The holder of a patent for a brake for amusement park rides is claiming in Cook County Circuit Court that its lawyers from the then-Niro firm need to pay, as they, while representing the company in a federal patent infringement suit, didn't clue the company in on opposing counsel’s warning the company might have to cover defendants' legal costs to the tune of $1.4 million.
Five Star Airport Alliance, formerly known as G&T Conveyor Co., of Tavares, Fla., filed suit March 15 against lawyers William Niro and Raymond Niro Jr.
Five Star did not specify the dollar amount it is seeking from defendants. However, the plaintiff alleged the Niro lawyers’ actions cost it $1.4 million.

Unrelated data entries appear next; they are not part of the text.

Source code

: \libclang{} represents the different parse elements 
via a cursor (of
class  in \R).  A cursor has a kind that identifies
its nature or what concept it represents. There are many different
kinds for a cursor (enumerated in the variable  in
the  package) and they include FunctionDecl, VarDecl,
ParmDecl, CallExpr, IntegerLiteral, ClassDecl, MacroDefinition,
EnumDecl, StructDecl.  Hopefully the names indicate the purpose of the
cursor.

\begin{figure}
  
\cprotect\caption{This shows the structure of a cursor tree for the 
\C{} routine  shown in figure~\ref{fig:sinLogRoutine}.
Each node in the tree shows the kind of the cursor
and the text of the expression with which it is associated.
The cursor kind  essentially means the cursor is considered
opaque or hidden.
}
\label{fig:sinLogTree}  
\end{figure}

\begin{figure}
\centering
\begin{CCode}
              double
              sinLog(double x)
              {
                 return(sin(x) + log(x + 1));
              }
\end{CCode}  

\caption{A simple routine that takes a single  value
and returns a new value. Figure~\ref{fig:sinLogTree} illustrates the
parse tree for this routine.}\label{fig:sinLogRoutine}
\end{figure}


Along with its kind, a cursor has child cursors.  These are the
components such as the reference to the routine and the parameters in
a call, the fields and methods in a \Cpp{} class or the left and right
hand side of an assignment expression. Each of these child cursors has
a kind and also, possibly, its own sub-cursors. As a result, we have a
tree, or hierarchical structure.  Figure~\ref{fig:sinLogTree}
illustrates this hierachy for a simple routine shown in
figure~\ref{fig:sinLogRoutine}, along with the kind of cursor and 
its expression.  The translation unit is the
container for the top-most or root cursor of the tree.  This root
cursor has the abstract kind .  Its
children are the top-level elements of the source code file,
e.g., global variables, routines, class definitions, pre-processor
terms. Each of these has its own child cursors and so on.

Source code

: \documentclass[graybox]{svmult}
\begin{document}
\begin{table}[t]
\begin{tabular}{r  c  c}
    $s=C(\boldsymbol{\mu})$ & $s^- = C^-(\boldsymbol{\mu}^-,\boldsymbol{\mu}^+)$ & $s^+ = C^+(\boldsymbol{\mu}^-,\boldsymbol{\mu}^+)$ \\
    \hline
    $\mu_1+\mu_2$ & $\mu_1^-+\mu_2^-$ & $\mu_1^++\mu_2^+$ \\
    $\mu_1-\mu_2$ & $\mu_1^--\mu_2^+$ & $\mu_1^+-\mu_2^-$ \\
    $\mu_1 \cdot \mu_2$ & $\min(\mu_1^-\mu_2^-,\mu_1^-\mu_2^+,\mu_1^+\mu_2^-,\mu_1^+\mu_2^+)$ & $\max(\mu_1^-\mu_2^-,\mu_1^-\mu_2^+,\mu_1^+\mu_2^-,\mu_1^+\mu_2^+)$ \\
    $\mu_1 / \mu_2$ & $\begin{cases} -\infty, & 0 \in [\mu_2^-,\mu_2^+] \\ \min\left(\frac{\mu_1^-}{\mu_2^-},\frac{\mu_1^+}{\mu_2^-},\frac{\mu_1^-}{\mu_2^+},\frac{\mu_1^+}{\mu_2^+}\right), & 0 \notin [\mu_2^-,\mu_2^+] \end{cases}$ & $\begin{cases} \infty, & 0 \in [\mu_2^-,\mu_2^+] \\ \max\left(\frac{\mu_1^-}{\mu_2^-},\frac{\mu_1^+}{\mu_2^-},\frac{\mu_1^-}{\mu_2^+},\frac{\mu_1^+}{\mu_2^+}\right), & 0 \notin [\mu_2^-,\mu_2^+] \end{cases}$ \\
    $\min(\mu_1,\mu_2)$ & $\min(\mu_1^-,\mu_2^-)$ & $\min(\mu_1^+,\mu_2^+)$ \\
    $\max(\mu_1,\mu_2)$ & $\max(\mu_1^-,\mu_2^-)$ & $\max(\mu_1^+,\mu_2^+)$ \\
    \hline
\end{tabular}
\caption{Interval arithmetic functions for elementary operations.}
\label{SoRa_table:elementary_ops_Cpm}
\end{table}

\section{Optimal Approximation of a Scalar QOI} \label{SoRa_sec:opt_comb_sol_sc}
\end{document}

Elliott Schiff | Schiff Gorman
Five Star, along with Safety Braking Corp. and Magnetar Technologies Corp., sued 21 amusement parks in 2007 in federal court. Defendants included Walt Disney Co., Six Flags, Busch Gardens and Knott's Berry Farm. The suit alleged the parks infringed plaintiffs' patent for a braking device for amusement rides.
Safety Braking pulled out of the action in 2008.
Five Star and Magnetar pressed on, represented by the Niros, then of Niro Law Ltd. in Chicago. The firm, known for pursuing patent infringement cases, dissolved in 2017 after the death of its head, Raymond Niro Sr. William is now with Niro Law Group and Raymond is with Niro McAndrews. Both firms are in Chicago.
The Milwaukee firm of Foley & Lardner, which has offices in Chicago and elsewhere, has defended the amusement parks. In 2012, Foley & Lardner wrote the Niros that if the suit was not dropped, the defendants would seek to have plaintiffs pay their legal costs, according to the Five Star complaint.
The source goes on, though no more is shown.